I can’t believe I laughed at someone who claimed to have been molested, but I guess I’m just a bad person.

Sitting at the downtown mall, at a table outside a restaurant, taking a breif rest.
A man (with cane, but young) and woman came by. He sat down, they got loud with each other.
A security man was walking by, heard this, and walked up and said Can you keep it down please? very nicely.
The man looked at him, and yelled Fuck you! Fuck you!
The guard said something on his radio, and then the man said I’m on crack, call the police!
The woman goes, Why you gotta be like that?
They both walk away (thank God). I hope they were kicked out.

This one still makes me giggle. The canteen at work had cheeseburgers on the menu one day. They had never done cheeseburgers before and have not done so since. As we were all sitting around a colleague came in and asked for a cheeseburger and drink. He was told it would take ten minutes or so to prepare which is normal since it is a small canteen and they don’t keep food under the lamps for hours on end on the offchance that somebody will wander in.

So he sat down and chatted to us and mentioned that he had failed to get a promotion he had gone for. We duly commiserated. After ten minutes or so he was called back and presented with his meal which seemed unusually cheap. He checked and yes, there was the drink; yes, there was the bun; yes, there was the cheese; wtf? Where’s the actual burger?!? :eek: The cook smiled and told him she’d given him a discount because one of the ingredients was missing and that seemed to be that. She showed no clue that something was very, very odd about the meal she’d just served up.

Aside from the hysterical laughter we were all pretty much speechless. Sometimes a thing is *so * wrong you just don’t know where to start.

I’m a bike messenger. A while ago, I was delivering a package a bit after 5:00. It was a snowy, wet, miserable afternoon, and there was just this one last delivery at the end of the day that I had to head well out of downtown to bring back in all by itself. Truly a shitty job by the standards of the business, but I’ve certainly done worse, so whatever.

However, when I finally got to the place it was to be delivered to, the only people left were a small group in a conference room. As one of these guys was signing for the delivery, another asked me, “so how’s the weather out there?” I really couldn’t do anything other than glare at him through the drops of melting snow falling from the hood of my raincoat, pointedly averting my eyes to the huge window where anyone could plainly see the “wintry mix” falling from the sky, then back at the guy. I think he got my basic meaning (“it’s obviously wet and snowy out”) but missed the feeling with which I was saying it (“I’m obviously cold and wet, and am not really in the mood to make lighthearted banter about the matter”), as he responded with “kinda wet out there, huh?”.

As I turned and left without comment, I did notice what seemed to be an expression on the faces of the others in the room that I would characterize as embarrassment over one’s colleague making an ass of himself in front of someone else and not noticing it, while decorum prevents one from calling out his colleague on the matter.

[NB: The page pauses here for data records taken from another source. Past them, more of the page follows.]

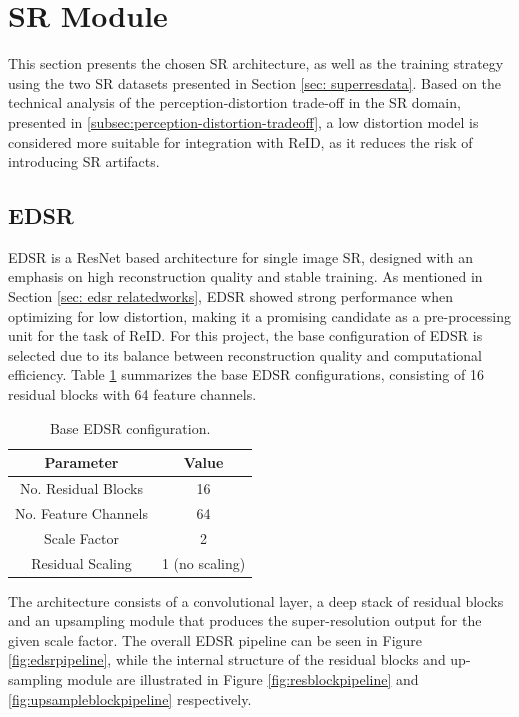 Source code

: \section{SR Module}\label{sec:designSRmodule}
This section presents the chosen \acs{SR} architecture, as well as the training strategy using the two \acs{SR} datasets presented in Section \ref{sec: superresdata}. Based on the technical analysis of the perception-distortion trade-off in the \acs{SR} domain, presented in \ref{subsec:perception-distortion-tradeoff}, a low distortion model is considered more suitable for integration with \acs{ReID}, as it reduces the risk of introducing \acs{SR} artifacts.

\subsection{EDSR}
\acf{EDSR} is a \acf{ResNet} based architecture for single image \acs{SR}, designed with an emphasis on high reconstruction quality and stable training. As mentioned in Section \ref{sec: edsr relatedworks}, \acs{EDSR} showed strong performance when optimizing for low distortion, making it a promising candidate as a pre-processing unit for the task of \acs{ReID}. For this project, the base configuration of \acs{EDSR} is selected due to its balance between reconstruction quality and computational efficiency. Table \ref{tab:edsr-config} summarizes the base \acs{EDSR} configurations, consisting of 16 residual blocks with 64 feature channels.

\begin{table}[H]
    \centering
    \begin{tabular}{|c|c|}\hline
        \cellcolor[HTML]{D8E9F7} \textbf{Parameter} & \cellcolor[HTML]{D8E9F7} \textbf{Value} \\\hline
        No. Residual Blocks & 16 \\\hline
        No. Feature Channels & 64 \\\hline
        Scale Factor & 2 \\\hline
        Residual Scaling & 1 (no scaling) \\\hline
    \end{tabular}
    \caption{Base \acs{EDSR} configuration.}
    \label{tab:edsr-config}
\end{table}

\noindent The architecture consists of a convolutional layer, a deep stack of residual blocks and an upsampling module that produces the super-resolution output for the given scale factor. The overall \acs{EDSR} pipeline can be seen in Figure \ref{fig:edsrpipeline}, while the internal structure of the residual blocks and up-sampling module are illustrated in Figure \ref{fig:resblockpipeline} and \ref{fig:upsampleblockpipeline} respectively.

Either way, I was rendered speechless.

I have on occasion been rendered speechless by a particularly gorgeous woman.

I found out a bar regular gave birth. The child is a coworkers. She went out drinking up until a week before. She nor the father say they knew she was pregnant.

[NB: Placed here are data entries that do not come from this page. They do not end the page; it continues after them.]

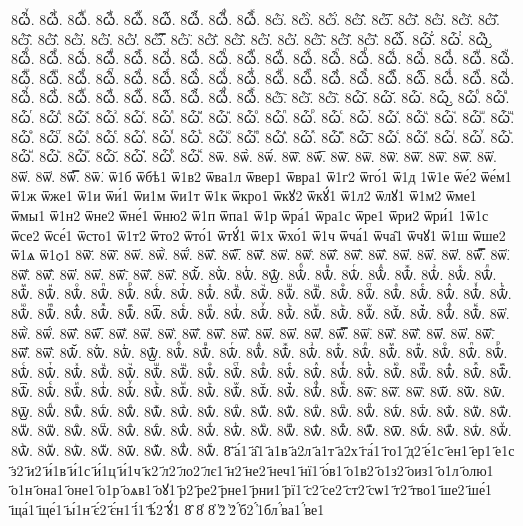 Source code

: {8ѽ҅ꙷ.
8ѽ҅ꙸ.
8ѽ҅ꙹ.
8ѽ҅ꙺ.
8ѽ҅ꙻ.
8ѽ҅꙼.
8ѽ҅꙽.
8ѽ҅ꚞ.
8ѽ҅ꚟ.
8ѽ҆.
8ѽ҆̀.
8ѽ҆́.
8ѽ҆̂.
8ѽ҆̅.
8ѽ҆̆.
8ѽ҆̇.
8ѽ҆̈.
8ѽ҆̋.
8ѽ҆̏.
8ѽ҆̑.
8ѽ҆̓.
8ѽ҆̔.
8ѽ҆̾.
8ѽ҆̿.
8ѽ҆͘.
8ѽ҆҃.
8ѽ҆҄.
8ѽ҆҅.
8ѽ҆҆.
8ѽ҆҇.
8ѽ҆᷀.
8ѽ҆᷁.
8ѽ҆᷶.
8ѽ᷷҆.
8ѽ᷸҆.
8ѽ᷹҆.
8ѽ҆ⷠ.
8ѽ҆ⷡ.
8ѽ҆ⷢ.
8ѽ҆ⷣ.
8ѽ҆ⷤ.
8ѽ҆ⷥ.
8ѽ҆ⷦ.
8ѽ҆ⷧ.
8ѽ҆ⷨ.
8ѽ҆ⷩ.
8ѽ҆ⷪ.
8ѽ҆ⷫ.
8ѽ҆ⷬ.
8ѽ҆ⷭ.
8ѽ҆ⷮ.
8ѽ҆ⷯ.
8ѽ҆ⷰ.
8ѽ҆ⷱ.
8ѽ҆ⷲ.
8ѽ҆ⷳ.
8ѽ҆ⷴ.
8ѽ҆ⷵ.
8ѽ҆ⷶ.
8ѽ҆ⷷ.
8ѽ҆ⷸ.
8ѽ҆ⷹ.
8ѽ҆ⷺ.
8ѽ҆ⷻ.
8ѽ҆ⷼ.
8ѽ҆ⷽ.
8ѽ҆ⷾ.
8ѽ҆ⷿ.
8ѽ҆꙯.
8ѽ҆ꙴ.
8ѽ҆ꙵ.
8ѽ҆ꙶ.
8ѽ҆ꙷ.
8ѽ҆ꙸ.
8ѽ҆ꙹ.
8ѽ҆ꙺ.
8ѽ҆ꙻ.
8ѽ҆꙼.
8ѽ҆꙽.
8ѽ҆ꚞ.
8ѽ҆ꚟ.
8ѽ҇.
8ѽ᷀.
8ѽ᷁.
8ѽ᷶.
8ѽ᷷.
8ѽ᷸.
8ѽ᷹.
8ѽⷠ.
8ѽⷡ.
8ѽⷢ.
8ѽⷣ.
8ѽⷤ.
8ѽⷥ.
8ѽⷦ.
8ѽⷧ.
8ѽⷨ.
8ѽⷩ.
8ѽⷪ.
8ѽⷫ.
8ѽⷬ.
8ѽⷭ.
8ѽⷮ.
8ѽⷯ.
8ѽⷰ.
8ѽⷱ.
8ѽⷲ.
8ѽⷳ.
8ѽⷴ.
8ѽⷵ.
8ѽⷶ.
8ѽⷷ.
8ѽⷸ.
8ѽⷹ.
8ѽⷺ.
8ѽⷻ.
8ѽⷼ.
8ѽⷽ.
8ѽⷾ.
8ѽⷿ.
8ѽ꙯.
8ѽꙴ.
8ѽꙵ.
8ѽꙶ.
8ѽꙷ.
8ѽꙸ.
8ѽꙹ.
8ѽꙺ.
8ѽꙻ.
8ѽ꙼.
8ѽ꙽.
8ѽꚞ.
8ѽꚟ.
8ѿ.
8ѿ̀.
8ѿ́.
8ѿ̂.
8ѿ̅.
8ѿ̆.
8ѿ̇.
8ѿ̈.
8ѿ̋.
8ѿ̏.
8ѿ̑.
8ѿ̓.
8ѿ̔.
8ѿ̾.
8ѿ̿.
8ѿ͘.
ѿ1б
ѿбѣ1
ѿ1в2
ѿва1л
ѿвер1
ѿвра1
ѿ1г2
ѿго́1
ѿ1д
1ѿ1е
ѿе́2
ѿе́м1
ѿ1ж
ѿже1
ѿ1и
ѿи́1
ѿи1м
ѿи1т
ѿ1к
ѿкро1
ѿкꙋ2
ѿкꙋ́1
ѿ1л2
ѿлꙋ1
ѿ1м2
ѿме1
ѿмы1
ѿ1н2
ѿне2
ѿне́1
ѿню2
ѿ1п
ѿпа1
ѿ1р
ѿра́1
ѿра1с
ѿре1
ѿри2
ѿри́1
1ѿ1с
ѿсе2
ѿсе́1
ѿсто1
ѿ1т2
ѿто2
ѿто́1
ѿтꙋ́1
ѿ1х
ѿхо́1
ѿ1ч
ѿча́1
ѿча̑1
ѿчꙋ1
ѿ1ш
ѿше2
ѿ1ѧ
ѿ1ѻ1
8ѿ҃.
8ѿ҄.
8ѿ҅.
8ѿ҅̀.
8ѿ҅́.
8ѿ҅̂.
8ѿ҅̅.
8ѿ҅̆.
8ѿ҅̇.
8ѿ҅̈.
8ѿ҅̋.
8ѿ҅̏.
8ѿ҅̑.
8ѿ҅̓.
8ѿ҅̔.
8ѿ҅̾.
8ѿ҅̿.
8ѿ҅͘.
8ѿ҅҃.
8ѿ҅҄.
8ѿ҅҅.
8ѿ҅҆.
8ѿ҅҇.
8ѿ҅᷀.
8ѿ҅᷁.
8ѿ҅᷶.
8ѿ᷷҅.
8ѿ᷸҅.
8ѿ᷹҅.
8ѿ҅ⷠ.
8ѿ҅ⷡ.
8ѿ҅ⷢ.
8ѿ҅ⷣ.
8ѿ҅ⷤ.
8ѿ҅ⷥ.
8ѿ҅ⷦ.
8ѿ҅ⷧ.
8ѿ҅ⷨ.
8ѿ҅ⷩ.
8ѿ҅ⷪ.
8ѿ҅ⷫ.
8ѿ҅ⷬ.
8ѿ҅ⷭ.
8ѿ҅ⷮ.
8ѿ҅ⷯ.
8ѿ҅ⷰ.
8ѿ҅ⷱ.
8ѿ҅ⷲ.
8ѿ҅ⷳ.
8ѿ҅ⷴ.
8ѿ҅ⷵ.
8ѿ҅ⷶ.
8ѿ҅ⷷ.
8ѿ҅ⷸ.
8ѿ҅ⷹ.
8ѿ҅ⷺ.
8ѿ҅ⷻ.
8ѿ҅ⷼ.
8ѿ҅ⷽ.
8ѿ҅ⷾ.
8ѿ҅ⷿ.
8ѿ҅꙯.
8ѿ҅ꙴ.
8ѿ҅ꙵ.
8ѿ҅ꙶ.
8ѿ҅ꙷ.
8ѿ҅ꙸ.
8ѿ҅ꙹ.
8ѿ҅ꙺ.
8ѿ҅ꙻ.
8ѿ҅꙼.
8ѿ҅꙽.
8ѿ҅ꚞ.
8ѿ҅ꚟ.
8ѿ҆.
8ѿ҆̀.
8ѿ҆́.
8ѿ҆̂.
8ѿ҆̅.
8ѿ҆̆.
8ѿ҆̇.
8ѿ҆̈.
8ѿ҆̋.
8ѿ҆̏.
8ѿ҆̑.
8ѿ҆̓.
8ѿ҆̔.
8ѿ҆̾.
8ѿ҆̿.
8ѿ҆͘.
8ѿ҆҃.
8ѿ҆҄.
8ѿ҆҅.
8ѿ҆҆.
8ѿ҆҇.
8ѿ҆᷀.
8ѿ҆᷁.
8ѿ҆᷶.
8ѿ᷷҆.
8ѿ᷸҆.
8ѿ᷹҆.
8ѿ҆ⷠ.
8ѿ҆ⷡ.
8ѿ҆ⷢ.
8ѿ҆ⷣ.
8ѿ҆ⷤ.
8ѿ҆ⷥ.
8ѿ҆ⷦ.
8ѿ҆ⷧ.
8ѿ҆ⷨ.
8ѿ҆ⷩ.
8ѿ҆ⷪ.
8ѿ҆ⷫ.
8ѿ҆ⷬ.
8ѿ҆ⷭ.
8ѿ҆ⷮ.
8ѿ҆ⷯ.
8ѿ҆ⷰ.
8ѿ҆ⷱ.
8ѿ҆ⷲ.
8ѿ҆ⷳ.
8ѿ҆ⷴ.
8ѿ҆ⷵ.
8ѿ҆ⷶ.
8ѿ҆ⷷ.
8ѿ҆ⷸ.
8ѿ҆ⷹ.
8ѿ҆ⷺ.
8ѿ҆ⷻ.
8ѿ҆ⷼ.
8ѿ҆ⷽ.
8ѿ҆ⷾ.
8ѿ҆ⷿ.
8ѿ҆꙯.
8ѿ҆ꙴ.
8ѿ҆ꙵ.
8ѿ҆ꙶ.
8ѿ҆ꙷ.
8ѿ҆ꙸ.
8ѿ҆ꙹ.
8ѿ҆ꙺ.
8ѿ҆ꙻ.
8ѿ҆꙼.
8ѿ҆꙽.
8ѿ҆ꚞ.
8ѿ҆ꚟ.
8ѿ҇.
8ѿ᷀.
8ѿ᷁.
8ѿ᷶.
8ѿ᷷.
8ѿ᷸.
8ѿ᷹.
8ѿⷠ.
8ѿⷡ.
8ѿⷢ.
8ѿⷣ.
8ѿⷤ.
8ѿⷥ.
8ѿⷦ.
8ѿⷧ.
8ѿⷨ.
8ѿⷩ.
8ѿⷪ.
8ѿⷫ.
8ѿⷬ.
8ѿⷭ.
8ѿⷮ.
8ѿⷯ.
8ѿⷰ.
8ѿⷱ.
8ѿⷲ.
8ѿⷳ.
8ѿⷴ.
8ѿⷵ.
8ѿⷶ.
8ѿⷷ.
8ѿⷸ.
8ѿⷹ.
8ѿⷺ.
8ѿⷻ.
8ѿⷼ.
8ѿⷽ.
8ѿⷾ.
8ѿⷿ.
8ѿ꙯.
8ѿꙴ.
8ѿꙵ.
8ѿꙶ.
8ѿꙷ.
8ѿꙸ.
8ѿꙹ.
8ѿꙺ.
8ѿꙻ.
8ѿ꙼.
8ѿ꙽.
8ѿꚞ.
8ѿꚟ.
8҃
҃а́1
҃а̑1
҃а1в
҃а2л
҃а1т
҃а2х
҃га́1
҃го1
҃д2
҃е́1с
҃ен1
҃ер1
҃е1с
҃з2
҃и2
҃и́1в
҃и́1с
҃и́1ц
҃и́1ч
҃к2
҃л2
҃ло2
҃лє1
҃н2
҃не2
҃неч1
҃нї1
҃о́в1
҃о1в2
҃о1з2
҃оиз1
҃о1л
҃олю1
҃о1н
҃она1
҃оне1
҃о1р
҃оѧв1
҃оꙋ1
҃р2
҃ре2
҃рне1
҃рни1
҃рї1
҃с2
҃се2
҃ст2
҃сѡ1
҃т2
҃тво1
҃ше2
҃ше́1
҃ща́1
҃ще́1
҃ы́1н
҃є́2
҃є́н1
҃і́1
҃ѣ́2
҃ꙋ́1
8҄
8҅
8҆
҆2̀
҆2́
҆́б2
҆́1бл
҆́ва1
҆́ве1
}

I am extremely white and totally anti-religion. Someone told me to send a flyer to the “Black Churches” in the area. I asked him which ones. “Oh, you know the black churches in the area.”

I couldn’t begin to tell him what was wrong with that statement.

I’ve been in some adult social situations where I’m pretty incoherent afterwards. My wife and our friends call it PCD (Post Coital Dementia).

I was working hard at my minimum-wage job. One aspect of this was clearing away dishes and carrying them in a bus tray to the dishwasher, which was behind the counter. One day while trying to do this I encountered one of my colleagues. This woman was hired several years after I had been, but she was older than me and really cocky and thinking she was management material (while I was just a student working for school money) so she acted like my manager all the time, which really pissed me off since she had no apparent idea what she was doing. But I kept my head down and did my job because what’s the point in causing trouble? I spent a lot of time at that job biting my tongue.

So when I encountered her at this time, she was standing and yapping and dogf*cking in the entryway I needed to go through to get to the dishwasher. As I was carrying a bus tray full of dishes at the time, and the entryway was quite narrow, and the colleague was not, there was quite simply no room for me and my dishes to progress through it. In other words, I was working hard, she was goofing off, and in the process of her goofing off she was actively and immediately interfering with me doing my job, which was also her job, which she was too lazy to do. So I stood there with the bus tray, only feet away from my destination (the dishwasher), and the obstacle in my path was totally oblivious. I stood there for a moment to see if maybe she would realize that she was really part of the problem; however, she didn’t notice, her conversation would not be interrupted so that I could do my/our job.

So, expecting to catch her attention and cause her to say “Oh! Sorry” and move out of the way, as any normal human would, I said “Excuse me, please.”

She laughed and said “What’d you do - fart?”

I told a colleague the reason I had to switch projects at work was because I was pregnant (again - my 2nd). (I work in a laboratory, said project involved a known teratogen)
He said, “So soon? Was it intentional?”

I had a variety of pithy responses to such a question*, and they all escaped me. All I could do was goggle at the rudeness.

*No, we don’t know how this keeps happening
No, but considering my husband and I go at it like crazed weasels, it was bound to happen sooner or later
Yes, it’s part of our plot to take over the world
Yes, I just do it for the maternity leave
No, but apparently athletic socks are terrible prophylactics
No, and since when are my reproductive plans any business of yours?
As long as you’re asking about my sex life, what’s your favorite position?